È quindi la rappresentazione di un calvario laico, Into the wild. Un film che, però, contrariamente alle possibili aspettative, non cerca di costruire a tavolino un nuovo santo per le nuove generazioni, ma cerca, al contrario, di seguire un personaggio in tutte le sue contraddizioni, accarezzandone tanto i pregi quanto i difetti. Un romanzo di formazione, quello scritto da Sean Penn, abilmente diviso in capitoli precisi, ciascuno con un suo stile distintivo (franto, animato dall’uso dello split screen quello adolescenziale, più lirico e contemplativo quello che prelude al raggiungimento di una saggezza finalmente adulta). Un’opera che parlandoci del bisogno di valori più reali, più concreti, più veri si oppone ad una società (quella americana, ma, per estensione, quella occidentale) fondata sullo sfruttamento e sulla sopraffazione (“avere soldi ci rende tutti sospettosi” dice Chris ad un certo punto). Un film di mente e di cuore, splendidamente filmato ed ottimamente interpretato che ha qualche difetto (la prima parte sembra un po’ lenta, l’immagine che dà della Natura selvaggia sembra un po’ addomesticata) che si perdona rapidamente in considerazione delle emozioni profonde che riesce a regalarci. Una conferma, qualora ce ne fosse ancora bisogno, che Penn è davvero uno degli autori più originali ed importanti attualmente sulla scena.

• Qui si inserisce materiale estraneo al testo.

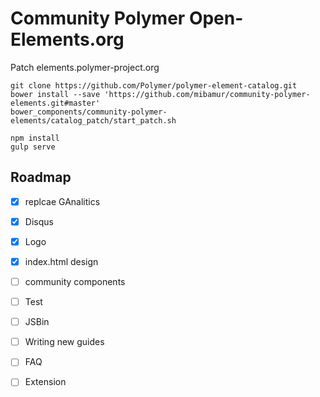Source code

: # Community Polymer Open-Elements.org

Patch elements.polymer-project.org

```
git clone https://github.com/Polymer/polymer-element-catalog.git
bower install --save 'https://github.com/mibamur/community-polymer-elements.git#master'
bower_components/community-polymer-elements/catalog_patch/start_patch.sh

npm install
gulp serve
```

## Roadmap

 - [x] replcae GAnalitics
 - [x] Disqus
 - [x] Logo
 - [x] index.html design
 - [ ] community components
 - [ ] Test
 - [ ] JSBin
 - [ ] Writing new guides
 - [ ] FAQ
 - [ ] Extension


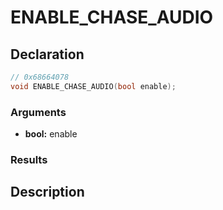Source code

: # ENABLE_CHASE_AUDIO

## Declaration
```cpp
// 0x68664078
void ENABLE_CHASE_AUDIO(bool enable);
```

### Arguments
- **bool:** enable

### Results

## Description
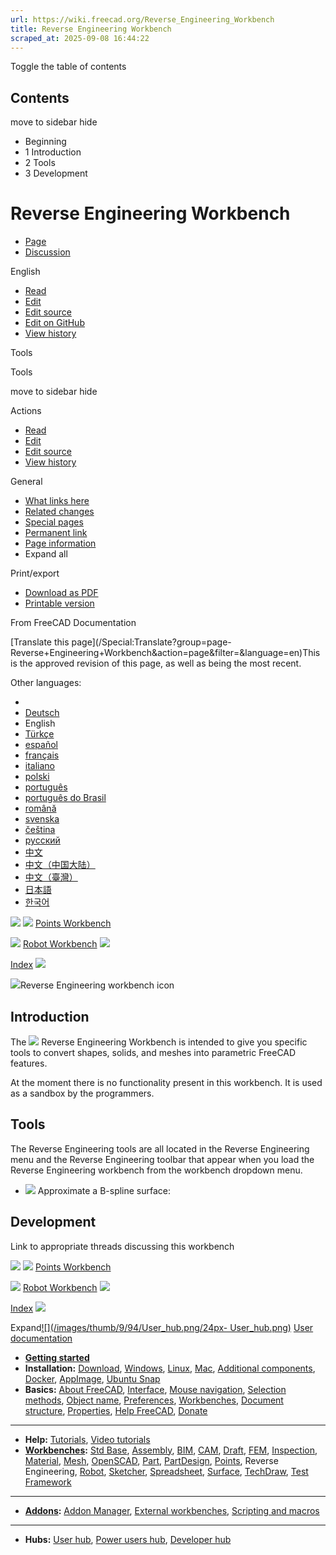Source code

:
 ```yaml
---
url: https://wiki.freecad.org/Reverse_Engineering_Workbench
title: Reverse Engineering Workbench
scraped_at: 2025-09-08 16:44:22
---
```


Toggle the table of contents

## Contents

move to sidebar hide

  * Beginning
  * 1 Introduction
  * 2 Tools
  * 3 Development

# Reverse Engineering Workbench

  * [Page](/Reverse_Engineering_Workbench "View the content page \[ctrl-option-c\]")
  * [Discussion](/index.php?title=Talk:Reverse_Engineering_Workbench&action=edit&redlink=1 "Discussion about the content page \(page does not exist\) \[ctrl-option-t\]")

English

  * [Read](/Reverse_Engineering_Workbench)
  * [Edit](/index.php?title=Reverse_Engineering_Workbench&veaction=edit "Edit this page \[ctrl-option-v\]")
  * [Edit source](/index.php?title=Reverse_Engineering_Workbench&action=edit "Edit the source code of this page \[ctrl-option-e\]")
  * [Edit on GitHub](https://github.com/Reqrefusion/FreeCAD-Documentation-Project/blob/main/wiki/Reverse_Engineering_Workbench.wikitext "Edit this page on GitHub")
  * [View history](/index.php?title=Reverse_Engineering_Workbench&action=history "Past revisions of this page \[ctrl-option-h\]")

Tools

Tools

move to sidebar hide

Actions

  * [Read](/Reverse_Engineering_Workbench)
  * [Edit](/index.php?title=Reverse_Engineering_Workbench&veaction=edit "Edit this page \[ctrl-option-v\]")
  * [Edit source](/index.php?title=Reverse_Engineering_Workbench&action=edit "Edit the source code of this page \[ctrl-option-e\]")
  * [View history](/index.php?title=Reverse_Engineering_Workbench&action=history)

General

  * [What links here](/Special:WhatLinksHere/Reverse_Engineering_Workbench "A list of all wiki pages that link here \[ctrl-option-j\]")
  * [Related changes](/Special:RecentChangesLinked/Reverse_Engineering_Workbench "Recent changes in pages linked from this page \[ctrl-option-k\]")
  * [Special pages](/Special:SpecialPages "A list of all special pages \[ctrl-option-q\]")
  * [Permanent link](https://wiki.freecad.org/index.php?title=Reverse_Engineering_Workbench&oldid=1597861 "Permanent link to this revision of this page")
  * [Page information](/index.php?title=Reverse_Engineering_Workbench&action=info "More information about this page")
  * Expand all

Print/export

  * [Download as PDF](/index.php?title=Special:DownloadAsPdf&page=Reverse_Engineering_Workbench&action=show-download-screen)
  * [Printable version](javascript:print\(\); "Printable version of this page \[ctrl-option-p\]")

From FreeCAD Documentation

[Translate this page](/Special:Translate?group=page-
Reverse+Engineering+Workbench&action=page&filter=&language=en)This is the
approved revision of this page, as well as being the most recent.

Other languages:

  * [](/index.php?title=Special:Translate&group=page-Reverse+Engineering+Workbench&language=&task=view "Start translation for this language")
  * [Deutsch](/Reverse_Engineering_Workbench/de "Arbeitsbereich Reverse Engineering \(100% translated\)")
  * English
  * [Türkçe](/Reverse_Engineering_Workbench/tr "Ters Mühendislik Tezgahı \(17% translated\)")
  * [español](/Reverse_Engineering_Workbench/es "Ambiente de trabajo Ingeniería inversa \(58% translated\)")
  * [français](/Reverse_Engineering_Workbench/fr "Atelier Reverse Engineering \(100% translated\)")
  * [italiano](/Reverse_Engineering_Workbench/it "Ambiente Reverse Engineering \(100% translated\)")
  * [polski](/Reverse_Engineering_Workbench/pl "Środowisko pracy Inżynieria wsteczna \(100% translated\)")
  * [português](/Reverse_Engineering_Workbench/pt "Reverse Engineering Workbench/pt \(0% translated\)")
  * [português do Brasil](/Reverse_Engineering_Workbench/pt-br "Bancada de trabalho Reverse Engineering \(58% translated\)")
  * [română](/Reverse_Engineering_Workbench/ro "Atelierul Inginerie Inversă \(17% translated\)")
  * [svenska](/Reverse_Engineering_Workbench/sv "Reverse Engineering Workbench/sv \(0% translated\)")
  * [čeština](/Reverse_Engineering_Workbench/cs "Reverse Engineering Workbench/cs \(0% translated\)")
  * [русский](/Reverse_Engineering_Workbench/ru "Верстак Reverse Engineering \(75% translated\)")
  * [中文](/Reverse_Engineering_Workbench/zh "Reverse Engineering Workbench/zh \(0% translated\)")
  * [中文（中国大陆）](/Reverse_Engineering_Workbench/zh-cn "逆向工程工作台 \(8% translated\)")
  * [中文（臺灣）](/Reverse_Engineering_Workbench/zh-tw "Reverse Engineering Workbench/zh-tw \(0% translated\)")
  * [日本語](/Reverse_Engineering_Workbench/ja "リバース・エンジニアリング・ワークベンチ \(8% translated\)")
  * [한국어](/Reverse_Engineering_Workbench/ko "역설계 작업대 \(67% translated\)")

![](/images/6/6f/Arrow-left.svg) ![](/images/6/6c/Workbench_Points.svg)
[Points Workbench](/Points_Workbench "Points Workbench")

![](/images/e/e3/Workbench_Robot.svg) [Robot Workbench](/Robot_Workbench
"Robot Workbench") ![](/images/a/af/Arrow-right.svg)

[Index](/Online_Help_Toc "Online Help Toc")
![](/images/7/76/Online_Help_Toc.svg)

[![](/images/8/83/Workbench_Reverse_Engineering.svg)](/index.php?title=File:Workbench_Reverse_Engineering.svg&filetimestamp=20200404173756&)Reverse
Engineering workbench icon

## Introduction

The
[![](/images/8/83/Workbench_Reverse_Engineering.svg)](/index.php?title=File:Workbench_Reverse_Engineering.svg&filetimestamp=20200404173756&)
Reverse Engineering Workbench is intended to give you specific tools to
convert shapes, solids, and meshes into parametric FreeCAD features.

At the moment there is no functionality present in this workbench. It is used
as a sandbox by the programmers.

## Tools

The Reverse Engineering tools are all located in the Reverse Engineering menu
and the Reverse Engineering toolbar that appear when you load the Reverse
Engineering workbench from the workbench dropdown menu.

  * [![](/images/a/aa/FitSurface.svg)](/index.php?title=File:FitSurface.svg&filetimestamp=20171227154323&) Approximate a B-spline surface:

## Development

Link to appropriate threads discussing this workbench

  

![](/images/6/6f/Arrow-left.svg) ![](/images/6/6c/Workbench_Points.svg)
[Points Workbench](/Points_Workbench "Points Workbench")

![](/images/e/e3/Workbench_Robot.svg) [Robot Workbench](/Robot_Workbench
"Robot Workbench") ![](/images/a/af/Arrow-right.svg)

[Index](/Online_Help_Toc "Online Help Toc")
![](/images/7/76/Online_Help_Toc.svg)

Expand[![](/images/thumb/9/94/User_hub.png/24px-
User_hub.png)](/index.php?title=File:User_hub.png&filetimestamp=20190221145008&)
[User documentation](/User_hub "User hub")

  * **[Getting started](/Getting_started "Getting started")**
  * **Installation:** [Download](/Download "Download"), [Windows](/Installing_on_Windows "Installing on Windows"), [Linux](/Installing_on_Linux "Installing on Linux"), [Mac](/Installing_on_Mac "Installing on Mac"), [Additional components](/Installing_additional_components "Installing additional components"), [Docker](/Compile_on_Docker "Compile on Docker"), [AppImage](/AppImage "AppImage"), [Ubuntu Snap](/Ubuntu_Snap "Ubuntu Snap")
  * **Basics:** [About FreeCAD](/About_FreeCAD "About FreeCAD"), [Interface](/Interface "Interface"), [Mouse navigation](/Mouse_navigation "Mouse navigation"), [Selection methods](/Selection_methods "Selection methods"), [Object name](/Object_name "Object name"), [Preferences](/Preferences_Editor "Preferences Editor"), [Workbenches](/Workbenches "Workbenches"), [Document structure](/Document_structure "Document structure"), [Properties](/Property "Property"), [Help FreeCAD](/Help_FreeCAD "Help FreeCAD"), [Donate](/Donate "Donate")

* * *

  * **Help:** [Tutorials](/Tutorials "Tutorials"), [Video tutorials](/Video_tutorials "Video tutorials")
  * **[Workbenches](/Workbenches "Workbenches"):** [Std Base](/Std_Base "Std Base"), [Assembly](/Assembly_Workbench "Assembly Workbench"), [BIM](/BIM_Workbench "BIM Workbench"), [CAM](/CAM_Workbench "CAM Workbench"), [Draft](/Draft_Workbench "Draft Workbench"), [FEM](/FEM_Workbench "FEM Workbench"), [Inspection](/Inspection_Workbench "Inspection Workbench"), [Material](/Material_Workbench "Material Workbench"), [Mesh](/Mesh_Workbench "Mesh Workbench"), [OpenSCAD](/OpenSCAD_Workbench "OpenSCAD Workbench"), [Part](/Part_Workbench "Part Workbench"), [PartDesign](/PartDesign_Workbench "PartDesign Workbench"), [Points](/Points_Workbench "Points Workbench"), Reverse Engineering, [Robot](/Robot_Workbench "Robot Workbench"), [Sketcher](/Sketcher_Workbench "Sketcher Workbench"), [Spreadsheet](/Spreadsheet_Workbench "Spreadsheet Workbench"), [Surface](/Surface_Workbench "Surface Workbench"), [TechDraw](/TechDraw_Workbench "TechDraw Workbench"), [Test Framework](/Testing "Testing")

* * *

  * **[Addons](/Addon "Addon"):** [Addon Manager](/Std_AddonMgr "Std AddonMgr"), [External workbenches](/External_workbenches "External workbenches"), [Scripting and macros](/Scripting_and_macros "Scripting and macros")

* * *

  * **Hubs:** [User hub](/User_hub "User hub"), [Power users hub](/Power_users_hub "Power users hub"), [Developer hub](/Developer_hub "Developer hub")

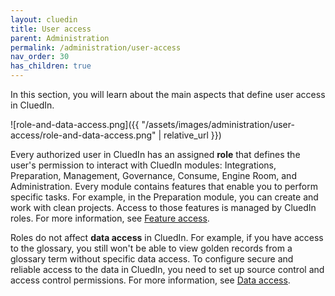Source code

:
 ```yaml
---
layout: cluedin
title: User access
parent: Administration
permalink: /administration/user-access
nav_order: 30
has_children: true
---
```


In this section, you will learn about the main aspects that define user access in CluedIn.

![role-and-data-access.png]({{ "/assets/images/administration/user-access/role-and-data-access.png" | relative_url }})

Every authorized user in CluedIn has an assigned **role** that defines the user's permission to interact with CluedIn modules: Integrations, Preparation, Management, Governance, Consume, Engine Room, and Administration. Every module contains features that enable you to perform specific tasks. For example, in the Preparation module, you can create and work with clean projects. Access to those features is managed by CluedIn roles. For more information, see [Feature access](/administration/user-access/feature-access).

Roles do not affect **data access** in CluedIn. For example, if you have access to the glossary, you still won't be able to view golden records from a glossary term without specific data access. To configure secure and reliable access to the data in CluedIn, you need to set up source control and access control permissions. For more information, see [Data access](/administration/user-access/data-access).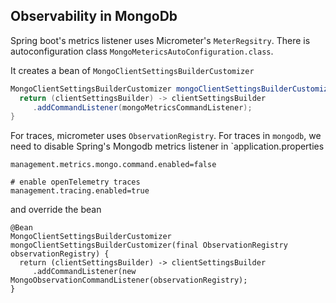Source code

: 
## Observability in MongoDb

Spring boot's metrics listener uses Micrometer's `MeterRegsitry`. There is autoconfiguration class `MongoMetericsAutoConfiguration.class`. 

It creates a bean of `MongoClientSettingsBuilderCustomizer`

```java
MongoClientSettingsBuilderCustomizer mongoClientSettingsBuilderCustomizer(MongoMetricsCommandListener mongoMetricsCommandListener) {
  return (clientSettingsBuilder) -> clientSettingsBuilder 
     .addCommandListener(mongoMetricsCommandListener);
}
```

For traces, micrometer uses `ObservationRegistry`. For traces in `mongodb`, we need to disable Spring's Mongodb metrics listener in `application.properties	

```
management.metrics.mongo.command.enabled=false

# enable openTelemetry traces
management.tracing.enabled=true
```
and override the bean 

```
@Bean
MongoClientSettingsBuilderCustomizer mongoClientSettingsBuilderCustomizer(final ObservationRegistry observationRegistry) {
  return (clientSettingsBuilder) -> clientSettingsBuilder 
     .addCommandListener(new MongoObservationCommandListener(observationRegistry);
}
```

Conferenza Stampa del film

Colonna sonora di Eddie Vedder


CAST & CREDITS

(Into the wild); Regia e sceneggiatura: Sean Penn; fotografia: Eric Gautier; montaggio: Jay Lash Cassidy; musica: Michael Brook, Kaki King, Eddie Vedder; interpreti: Emile Hirsch (Christopher McCandless), Marcia Gay Harden (Billie McCandless), William Hurt (Walt McCandless), Jena Malone (Carine McCandless), Brian Dierker (Rainey), Catherine Keener (Jan Burres), Vince Vaughn (Wayne Westerberg), Kristen Stewart (Tracy), Hal Holbrook (Ron Franz); produzione: Art Linson, Sean Penn, William Pohlad; distribzuone: BIM; origine: USA, 2007; durata: 140’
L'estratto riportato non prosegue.